Chagas disease is borne by an unwelcome immigrant—the triatomine or “kissing” bug, which lives in the cracks of substandard housing and passes on the parasite to people by defecating while sucking their blood. When the victim scratches the affected area he transfers the pathogen-laden fecal matter into the tiny bite wound triggering a chronic, silent parasitic infection that can lead to fatal heart or intestinal damage in two of every five sufferers. It also causes intellectual retardation in as many as one in ten sufferers.55 Chagas mainly affects Hispanic communities.56

Cysticercosis

Cysticercosis causes epileptic seizures and other brain damage in a process as gruesome as any horror film.

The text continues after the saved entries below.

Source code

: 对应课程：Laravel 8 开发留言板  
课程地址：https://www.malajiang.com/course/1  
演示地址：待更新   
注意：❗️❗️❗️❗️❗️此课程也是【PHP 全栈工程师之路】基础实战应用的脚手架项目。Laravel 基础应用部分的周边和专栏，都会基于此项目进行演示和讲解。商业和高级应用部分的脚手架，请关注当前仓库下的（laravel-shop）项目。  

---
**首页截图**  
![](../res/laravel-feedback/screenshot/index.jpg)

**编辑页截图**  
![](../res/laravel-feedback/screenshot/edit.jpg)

Beginning in 2008, lurid national headlines screamed, “The Worms That Invade Your Brain,” “Worm Removed from Woman’s Brain,” and “Hidden Epidemic: Tapeworms Living Inside People’s Brains.” MRIs of patients who presented to emergency rooms with sudden epilepsy or fainting began to reveal that their brains were irregularly studded with tapeworms.

That’s right, tapeworms. Although we think of them, when we must, as infesting the human digestive system, where well-nourished specimens can grow to twenty feet or more, these tapeworms result from a parasitic infection known as taeniasis.

Each tapeworm produces a wealth of 50,000 eggs, which are shed in the feces of infected people. Once on the ground and eaten by pigs, they grow into larvae that normally burrow into porcine blood vessels where they wait to be consumed by humans eating undercooked pork, and their life cycle begins again.

But sometimes the eggs from the body of an infected person take a fateful detour when accidentally ingested by another human instead of a pig. When the infected person prepares food without washing his hands, for example, an egg develops into a larva that burrows into the human bloodstream and hitches a ride to the brain. Tunneling into the brain, these larvae become encysted, cloaking themselves from the immune system with specialized tissues. Thus ensconced and unmolested by the immune system, they unleash the horribly versatile disease called cysticercosis.

Cysts near the brain’s visual cortex can blind the carrier. Cysts near the language area can disrupt speech or its comprehension. Cysts sometimes block the flow of cerebral fluid, causing hydrocephalus, which necessitates a shunt to relieve the pressure and prevent unconsciousness. Blindness, epilepsy, and lowered mental function (which means lowered IQ) are common, and so is death.

Treatment may not save the intellect because although the drug praziquantel kills the larvae, it also unleashes a vigorous immune response—“friendly fire”—that ends up harming the brain.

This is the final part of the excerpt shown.